▶ [Requirement]: The answer is to be an exact copy of the lines below running from the line with "2. Monitore os" down to the line with "##### ESTE É", both ends included, and nothing more.

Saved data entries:

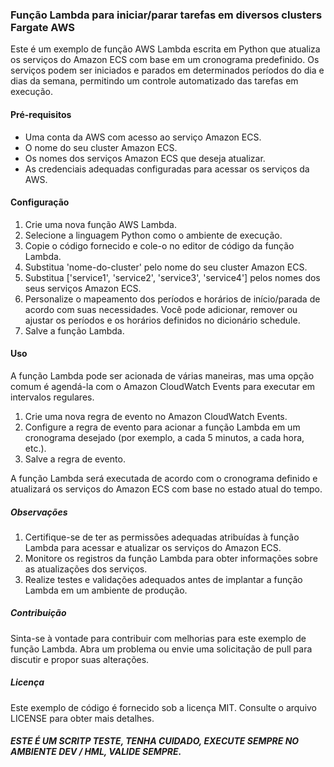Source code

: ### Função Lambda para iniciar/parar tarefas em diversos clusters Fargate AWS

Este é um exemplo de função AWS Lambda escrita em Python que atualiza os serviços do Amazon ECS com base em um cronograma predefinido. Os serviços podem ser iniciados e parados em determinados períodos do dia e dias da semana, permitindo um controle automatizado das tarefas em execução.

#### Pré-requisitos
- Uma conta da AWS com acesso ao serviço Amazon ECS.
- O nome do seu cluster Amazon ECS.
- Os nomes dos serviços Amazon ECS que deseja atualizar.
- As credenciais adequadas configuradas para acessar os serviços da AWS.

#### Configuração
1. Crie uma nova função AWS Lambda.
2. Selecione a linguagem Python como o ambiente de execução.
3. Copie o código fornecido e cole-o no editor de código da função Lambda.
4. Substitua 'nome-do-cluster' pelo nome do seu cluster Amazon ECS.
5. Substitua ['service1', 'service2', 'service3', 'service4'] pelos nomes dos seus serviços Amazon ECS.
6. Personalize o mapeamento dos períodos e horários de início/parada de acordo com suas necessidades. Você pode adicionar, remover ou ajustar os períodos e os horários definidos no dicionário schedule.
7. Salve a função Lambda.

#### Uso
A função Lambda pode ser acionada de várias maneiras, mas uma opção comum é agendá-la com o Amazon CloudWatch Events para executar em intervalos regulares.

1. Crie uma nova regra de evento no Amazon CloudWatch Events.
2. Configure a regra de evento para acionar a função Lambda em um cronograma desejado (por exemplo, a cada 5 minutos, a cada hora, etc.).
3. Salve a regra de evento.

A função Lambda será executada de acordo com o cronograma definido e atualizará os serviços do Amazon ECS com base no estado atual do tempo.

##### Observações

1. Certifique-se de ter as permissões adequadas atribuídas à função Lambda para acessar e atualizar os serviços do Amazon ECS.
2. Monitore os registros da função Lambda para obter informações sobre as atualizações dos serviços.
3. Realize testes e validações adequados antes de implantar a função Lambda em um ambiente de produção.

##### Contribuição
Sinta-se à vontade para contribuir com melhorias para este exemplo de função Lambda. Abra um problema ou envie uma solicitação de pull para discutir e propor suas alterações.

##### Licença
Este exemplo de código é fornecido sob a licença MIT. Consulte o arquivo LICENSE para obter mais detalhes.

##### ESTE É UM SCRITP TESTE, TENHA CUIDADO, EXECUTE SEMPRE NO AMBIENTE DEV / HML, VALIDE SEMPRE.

--

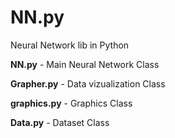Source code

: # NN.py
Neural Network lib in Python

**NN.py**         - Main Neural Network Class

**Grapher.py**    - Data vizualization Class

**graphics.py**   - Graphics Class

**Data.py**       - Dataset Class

▶ [Answer box]:
2. Monitore os registros da função Lambda para obter informações sobre as atualizações dos serviços.
3. Realize testes e validações adequados antes de implantar a função Lambda em um ambiente de produção.

##### Contribuição
Sinta-se à vontade para contribuir com melhorias para este exemplo de função Lambda. Abra um problema ou envie uma solicitação de pull para discutir e propor suas alterações.

##### Licença
Este exemplo de código é fornecido sob a licença MIT. Consulte o arquivo LICENSE para obter mais detalhes.

##### ESTE É UM SCRITP TESTE, TENHA CUIDADO, EXECUTE SEMPRE NO AMBIENTE DEV / HML, VALIDE SEMPRE.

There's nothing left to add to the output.